**DATA LISTING**
********************

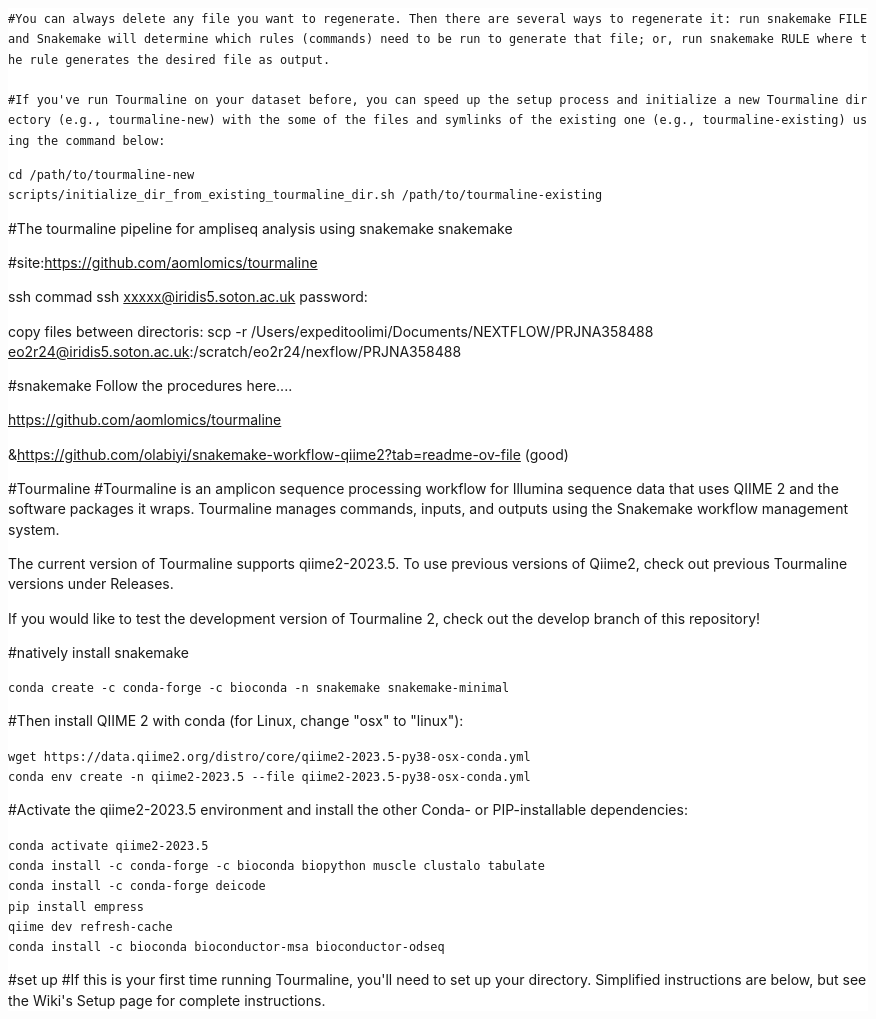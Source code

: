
 ```
#You can always delete any file you want to regenerate. Then there are several ways to regenerate it: run snakemake FILE and Snakemake will determine which rules (commands) need to be run to generate that file; or, run snakemake RULE where the rule generates the desired file as output.

#If you've run Tourmaline on your dataset before, you can speed up the setup process and initialize a new Tourmaline directory (e.g., tourmaline-new) with the some of the files and symlinks of the existing one (e.g., tourmaline-existing) using the command below:
```
```
cd /path/to/tourmaline-new
scripts/initialize_dir_from_existing_tourmaline_dir.sh /path/to/tourmaline-existing
```



#The tourmaline pipeline for ampliseq analysis using snakemake snakemake 

#site:https://github.com/aomlomics/tourmaline


ssh commad ssh xxxxx@iridis5.soton.ac.uk 
password:


copy files between directoris: scp -r /Users/expeditoolimi/Documents/NEXTFLOW/PRJNA358488 eo2r24@iridis5.soton.ac.uk:/scratch/eo2r24/nexflow/PRJNA358488 



#snakemake
Follow the procedures here....

https://github.com/aomlomics/tourmaline

&https://github.com/olabiyi/snakemake-workflow-qiime2?tab=readme-ov-file (good)

#Tourmaline
#Tourmaline is an amplicon sequence processing workflow for Illumina sequence data that uses QIIME 2 and the software packages it wraps. Tourmaline manages commands, inputs, and outputs using the Snakemake workflow management system.

The current version of Tourmaline supports qiime2-2023.5. To use previous versions of Qiime2, check out previous Tourmaline versions under Releases.

If you would like to test the development version of Tourmaline 2, check out the develop branch of this repository!

#natively install snakemake
```
conda create -c conda-forge -c bioconda -n snakemake snakemake-minimal
```

#Then install QIIME 2 with conda (for Linux, change "osx" to "linux"):
```
wget https://data.qiime2.org/distro/core/qiime2-2023.5-py38-osx-conda.yml
conda env create -n qiime2-2023.5 --file qiime2-2023.5-py38-osx-conda.yml
```
#Activate the qiime2-2023.5 environment and install the other Conda- or PIP-installable dependencies:
```
conda activate qiime2-2023.5
conda install -c conda-forge -c bioconda biopython muscle clustalo tabulate
conda install -c conda-forge deicode
pip install empress
qiime dev refresh-cache
conda install -c bioconda bioconductor-msa bioconductor-odseq
```
#set up
#If this is your first time running Tourmaline, you'll need to set up your directory. Simplified instructions are below, but see the Wiki's Setup page for complete instructions.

********************

**BRIEF**
Exact copy, no pictures: return the entries word for word.

**ANSWER FOR THE TASK**
Source code

:
 ```
#You can always delete any file you want to regenerate. Then there are several ways to regenerate it: run snakemake FILE and Snakemake will determine which rules (commands) need to be run to generate that file; or, run snakemake RULE where the rule generates the desired file as output.

#If you've run Tourmaline on your dataset before, you can speed up the setup process and initialize a new Tourmaline directory (e.g., tourmaline-new) with the some of the files and symlinks of the existing one (e.g., tourmaline-existing) using the command below:
```
```
cd /path/to/tourmaline-new
scripts/initialize_dir_from_existing_tourmaline_dir.sh /path/to/tourmaline-existing
```



#The tourmaline pipeline for ampliseq analysis using snakemake snakemake 

#site:https://github.com/aomlomics/tourmaline


ssh commad ssh xxxxx@iridis5.soton.ac.uk 
password:


copy files between directoris: scp -r /Users/expeditoolimi/Documents/NEXTFLOW/PRJNA358488 eo2r24@iridis5.soton.ac.uk:/scratch/eo2r24/nexflow/PRJNA358488 



#snakemake
Follow the procedures here....

https://github.com/aomlomics/tourmaline

&https://github.com/olabiyi/snakemake-workflow-qiime2?tab=readme-ov-file (good)

#Tourmaline
#Tourmaline is an amplicon sequence processing workflow for Illumina sequence data that uses QIIME 2 and the software packages it wraps. Tourmaline manages commands, inputs, and outputs using the Snakemake workflow management system.

The current version of Tourmaline supports qiime2-2023.5. To use previous versions of Qiime2, check out previous Tourmaline versions under Releases.

If you would like to test the development version of Tourmaline 2, check out the develop branch of this repository!

#natively install snakemake
```
conda create -c conda-forge -c bioconda -n snakemake snakemake-minimal
```

#Then install QIIME 2 with conda (for Linux, change "osx" to "linux"):
```
wget https://data.qiime2.org/distro/core/qiime2-2023.5-py38-osx-conda.yml
conda env create -n qiime2-2023.5 --file qiime2-2023.5-py38-osx-conda.yml
```
#Activate the qiime2-2023.5 environment and install the other Conda- or PIP-installable dependencies:
```
conda activate qiime2-2023.5
conda install -c conda-forge -c bioconda biopython muscle clustalo tabulate
conda install -c conda-forge deicode
pip install empress
qiime dev refresh-cache
conda install -c bioconda bioconductor-msa bioconductor-odseq
```
#set up
#If this is your first time running Tourmaline, you'll need to set up your directory. Simplified instructions are below, but see the Wiki's Setup page for complete instructions.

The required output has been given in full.